*Aim of the exercise*
Find the line containing "Start a new" in the entries below. Restate it and each line after it, word for word, up to and including the line containing "Double click the".

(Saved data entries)
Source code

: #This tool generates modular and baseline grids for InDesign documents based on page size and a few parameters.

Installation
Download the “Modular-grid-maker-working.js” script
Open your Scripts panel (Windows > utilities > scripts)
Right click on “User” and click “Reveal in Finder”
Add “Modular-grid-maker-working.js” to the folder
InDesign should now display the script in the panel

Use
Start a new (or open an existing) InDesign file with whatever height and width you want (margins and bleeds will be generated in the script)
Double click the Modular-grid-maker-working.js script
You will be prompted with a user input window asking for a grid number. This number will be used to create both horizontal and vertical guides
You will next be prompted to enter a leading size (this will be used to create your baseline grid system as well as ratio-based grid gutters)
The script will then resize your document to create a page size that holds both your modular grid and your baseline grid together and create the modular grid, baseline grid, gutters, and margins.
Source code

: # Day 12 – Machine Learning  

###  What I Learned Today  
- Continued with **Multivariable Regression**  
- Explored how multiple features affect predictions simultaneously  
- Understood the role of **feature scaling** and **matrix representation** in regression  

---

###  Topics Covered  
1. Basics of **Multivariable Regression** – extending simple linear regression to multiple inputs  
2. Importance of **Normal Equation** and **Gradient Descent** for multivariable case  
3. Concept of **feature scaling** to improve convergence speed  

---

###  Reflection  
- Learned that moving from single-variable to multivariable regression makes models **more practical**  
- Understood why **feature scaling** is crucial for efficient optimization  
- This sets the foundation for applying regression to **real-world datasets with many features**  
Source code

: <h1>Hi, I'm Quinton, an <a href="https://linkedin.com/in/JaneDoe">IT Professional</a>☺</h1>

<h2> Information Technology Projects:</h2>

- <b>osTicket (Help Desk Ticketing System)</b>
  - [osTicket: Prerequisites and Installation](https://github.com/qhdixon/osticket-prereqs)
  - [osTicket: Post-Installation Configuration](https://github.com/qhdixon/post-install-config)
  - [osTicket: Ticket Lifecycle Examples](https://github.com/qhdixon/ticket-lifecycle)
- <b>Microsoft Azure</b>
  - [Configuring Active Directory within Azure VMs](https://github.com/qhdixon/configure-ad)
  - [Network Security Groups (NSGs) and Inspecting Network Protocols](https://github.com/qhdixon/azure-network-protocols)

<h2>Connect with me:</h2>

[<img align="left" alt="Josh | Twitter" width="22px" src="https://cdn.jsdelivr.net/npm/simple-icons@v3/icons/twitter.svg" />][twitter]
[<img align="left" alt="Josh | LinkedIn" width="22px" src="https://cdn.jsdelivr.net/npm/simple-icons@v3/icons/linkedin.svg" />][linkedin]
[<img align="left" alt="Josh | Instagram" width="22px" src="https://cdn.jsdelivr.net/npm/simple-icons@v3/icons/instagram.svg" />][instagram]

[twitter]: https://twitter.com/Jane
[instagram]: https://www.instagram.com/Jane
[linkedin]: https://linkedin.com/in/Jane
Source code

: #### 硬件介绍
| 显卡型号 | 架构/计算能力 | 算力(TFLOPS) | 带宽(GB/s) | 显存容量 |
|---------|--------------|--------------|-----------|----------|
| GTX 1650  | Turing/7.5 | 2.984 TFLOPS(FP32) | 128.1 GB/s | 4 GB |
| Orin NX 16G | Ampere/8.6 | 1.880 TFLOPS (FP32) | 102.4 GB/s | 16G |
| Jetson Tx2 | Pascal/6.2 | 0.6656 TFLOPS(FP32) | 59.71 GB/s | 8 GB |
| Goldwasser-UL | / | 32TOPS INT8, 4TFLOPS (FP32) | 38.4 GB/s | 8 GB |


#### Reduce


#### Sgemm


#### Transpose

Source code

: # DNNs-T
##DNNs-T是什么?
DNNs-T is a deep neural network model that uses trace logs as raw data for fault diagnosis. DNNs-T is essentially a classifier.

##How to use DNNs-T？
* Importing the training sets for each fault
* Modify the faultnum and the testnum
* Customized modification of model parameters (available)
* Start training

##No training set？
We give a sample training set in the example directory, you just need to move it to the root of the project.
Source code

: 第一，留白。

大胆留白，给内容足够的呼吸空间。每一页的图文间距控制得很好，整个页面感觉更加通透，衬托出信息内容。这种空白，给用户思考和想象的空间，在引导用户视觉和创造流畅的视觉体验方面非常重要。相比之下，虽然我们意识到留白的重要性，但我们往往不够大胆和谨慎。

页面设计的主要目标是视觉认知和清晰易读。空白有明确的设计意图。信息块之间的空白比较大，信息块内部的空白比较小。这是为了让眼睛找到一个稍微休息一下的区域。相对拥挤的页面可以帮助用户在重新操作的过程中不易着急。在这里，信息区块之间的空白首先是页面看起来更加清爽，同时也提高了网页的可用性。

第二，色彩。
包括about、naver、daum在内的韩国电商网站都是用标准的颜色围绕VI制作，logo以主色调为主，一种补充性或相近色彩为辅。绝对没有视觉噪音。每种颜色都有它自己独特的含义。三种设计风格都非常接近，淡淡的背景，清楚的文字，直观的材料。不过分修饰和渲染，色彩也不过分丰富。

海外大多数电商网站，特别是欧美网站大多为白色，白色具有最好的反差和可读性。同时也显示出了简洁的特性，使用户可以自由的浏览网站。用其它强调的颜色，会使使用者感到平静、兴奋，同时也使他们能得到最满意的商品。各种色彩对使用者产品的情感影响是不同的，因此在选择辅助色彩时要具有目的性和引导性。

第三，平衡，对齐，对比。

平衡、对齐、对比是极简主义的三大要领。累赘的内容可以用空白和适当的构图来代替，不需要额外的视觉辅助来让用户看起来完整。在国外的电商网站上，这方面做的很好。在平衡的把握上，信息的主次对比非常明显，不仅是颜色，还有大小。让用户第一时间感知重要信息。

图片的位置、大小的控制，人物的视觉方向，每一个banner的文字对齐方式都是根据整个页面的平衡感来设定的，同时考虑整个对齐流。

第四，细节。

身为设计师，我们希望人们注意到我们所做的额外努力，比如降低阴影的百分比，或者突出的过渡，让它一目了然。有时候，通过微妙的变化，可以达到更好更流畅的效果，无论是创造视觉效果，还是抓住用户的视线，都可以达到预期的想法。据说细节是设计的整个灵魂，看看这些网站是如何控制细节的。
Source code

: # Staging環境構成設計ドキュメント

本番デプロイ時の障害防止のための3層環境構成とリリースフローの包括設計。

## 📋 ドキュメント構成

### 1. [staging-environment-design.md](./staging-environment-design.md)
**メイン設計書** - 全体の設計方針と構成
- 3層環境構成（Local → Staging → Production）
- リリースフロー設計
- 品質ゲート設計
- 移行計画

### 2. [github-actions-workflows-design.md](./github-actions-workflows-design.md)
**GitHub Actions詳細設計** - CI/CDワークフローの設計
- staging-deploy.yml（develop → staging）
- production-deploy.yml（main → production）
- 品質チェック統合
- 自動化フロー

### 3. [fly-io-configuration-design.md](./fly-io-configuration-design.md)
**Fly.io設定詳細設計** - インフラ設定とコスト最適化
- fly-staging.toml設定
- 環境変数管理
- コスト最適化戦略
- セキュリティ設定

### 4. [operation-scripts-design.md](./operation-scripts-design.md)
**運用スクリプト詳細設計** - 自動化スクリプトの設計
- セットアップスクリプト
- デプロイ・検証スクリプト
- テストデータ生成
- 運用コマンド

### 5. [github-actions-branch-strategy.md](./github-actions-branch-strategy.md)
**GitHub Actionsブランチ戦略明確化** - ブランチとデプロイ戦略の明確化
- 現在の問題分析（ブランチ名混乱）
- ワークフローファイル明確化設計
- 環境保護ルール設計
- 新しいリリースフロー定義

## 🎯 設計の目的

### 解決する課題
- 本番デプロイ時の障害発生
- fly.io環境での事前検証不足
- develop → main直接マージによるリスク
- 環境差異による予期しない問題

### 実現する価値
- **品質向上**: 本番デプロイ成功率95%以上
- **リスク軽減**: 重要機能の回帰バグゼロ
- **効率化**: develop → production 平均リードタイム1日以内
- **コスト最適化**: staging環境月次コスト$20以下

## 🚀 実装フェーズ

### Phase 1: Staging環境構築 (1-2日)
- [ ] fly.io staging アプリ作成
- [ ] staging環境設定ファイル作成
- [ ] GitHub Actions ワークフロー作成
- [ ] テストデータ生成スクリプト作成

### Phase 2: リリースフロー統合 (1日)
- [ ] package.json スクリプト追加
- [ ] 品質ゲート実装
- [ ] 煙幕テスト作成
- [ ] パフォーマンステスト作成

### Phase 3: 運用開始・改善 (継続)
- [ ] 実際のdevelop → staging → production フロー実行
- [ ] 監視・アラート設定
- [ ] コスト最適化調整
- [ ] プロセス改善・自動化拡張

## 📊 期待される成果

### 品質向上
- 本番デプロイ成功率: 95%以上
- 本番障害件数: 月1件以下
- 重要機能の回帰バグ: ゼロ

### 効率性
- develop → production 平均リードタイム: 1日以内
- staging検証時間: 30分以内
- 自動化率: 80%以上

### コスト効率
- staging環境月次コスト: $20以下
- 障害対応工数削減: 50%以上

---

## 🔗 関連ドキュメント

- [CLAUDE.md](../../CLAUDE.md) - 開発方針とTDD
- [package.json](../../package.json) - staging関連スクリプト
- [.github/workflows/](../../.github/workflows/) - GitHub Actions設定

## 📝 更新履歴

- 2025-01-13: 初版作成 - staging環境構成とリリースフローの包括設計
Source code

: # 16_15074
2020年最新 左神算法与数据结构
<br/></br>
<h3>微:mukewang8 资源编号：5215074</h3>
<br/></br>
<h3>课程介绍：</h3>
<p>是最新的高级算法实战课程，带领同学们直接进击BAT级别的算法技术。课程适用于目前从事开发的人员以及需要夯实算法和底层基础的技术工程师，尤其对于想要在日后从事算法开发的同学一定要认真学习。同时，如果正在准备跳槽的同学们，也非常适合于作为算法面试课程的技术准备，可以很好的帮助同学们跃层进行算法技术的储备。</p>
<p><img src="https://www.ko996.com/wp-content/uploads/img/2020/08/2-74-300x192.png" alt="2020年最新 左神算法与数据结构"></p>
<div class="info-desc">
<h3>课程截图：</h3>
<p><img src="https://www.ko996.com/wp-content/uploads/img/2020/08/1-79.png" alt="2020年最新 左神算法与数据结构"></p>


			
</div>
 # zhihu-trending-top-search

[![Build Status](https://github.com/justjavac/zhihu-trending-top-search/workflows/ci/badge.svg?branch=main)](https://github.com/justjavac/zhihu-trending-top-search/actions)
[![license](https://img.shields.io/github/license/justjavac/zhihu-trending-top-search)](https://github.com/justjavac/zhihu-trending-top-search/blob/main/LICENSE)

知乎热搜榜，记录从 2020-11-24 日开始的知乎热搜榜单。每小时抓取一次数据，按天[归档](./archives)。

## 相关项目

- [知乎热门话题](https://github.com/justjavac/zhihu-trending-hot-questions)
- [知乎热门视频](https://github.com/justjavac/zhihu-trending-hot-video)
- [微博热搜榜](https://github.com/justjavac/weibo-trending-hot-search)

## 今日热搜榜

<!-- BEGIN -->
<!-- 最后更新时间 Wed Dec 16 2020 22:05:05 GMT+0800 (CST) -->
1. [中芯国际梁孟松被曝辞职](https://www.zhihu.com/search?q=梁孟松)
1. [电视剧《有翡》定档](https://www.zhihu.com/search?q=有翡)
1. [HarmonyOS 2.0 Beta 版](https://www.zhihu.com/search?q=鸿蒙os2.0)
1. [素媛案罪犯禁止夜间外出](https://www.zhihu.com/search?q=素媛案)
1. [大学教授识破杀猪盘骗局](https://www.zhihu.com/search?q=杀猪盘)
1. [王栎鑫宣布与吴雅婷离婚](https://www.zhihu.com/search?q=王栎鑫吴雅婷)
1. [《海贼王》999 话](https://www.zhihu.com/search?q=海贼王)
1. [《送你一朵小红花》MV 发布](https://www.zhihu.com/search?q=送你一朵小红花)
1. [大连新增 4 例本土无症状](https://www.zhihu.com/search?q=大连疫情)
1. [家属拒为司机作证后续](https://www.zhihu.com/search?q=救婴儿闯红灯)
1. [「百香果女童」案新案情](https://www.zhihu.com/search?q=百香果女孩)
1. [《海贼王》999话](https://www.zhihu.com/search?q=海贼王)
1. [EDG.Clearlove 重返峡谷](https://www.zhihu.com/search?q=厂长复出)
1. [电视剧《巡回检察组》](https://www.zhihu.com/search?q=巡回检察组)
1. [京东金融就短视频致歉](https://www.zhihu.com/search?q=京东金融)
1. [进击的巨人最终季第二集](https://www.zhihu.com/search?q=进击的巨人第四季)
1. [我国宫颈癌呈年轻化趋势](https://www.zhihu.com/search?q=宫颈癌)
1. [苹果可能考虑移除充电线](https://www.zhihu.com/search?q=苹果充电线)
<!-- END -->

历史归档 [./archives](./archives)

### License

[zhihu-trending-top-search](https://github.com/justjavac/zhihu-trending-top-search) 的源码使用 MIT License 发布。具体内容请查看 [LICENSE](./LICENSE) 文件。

*Response*
Start a new (or open an existing) InDesign file with whatever height and width you want (margins and bleeds will be generated in the script)
Double click the Modular-grid-maker-working.js script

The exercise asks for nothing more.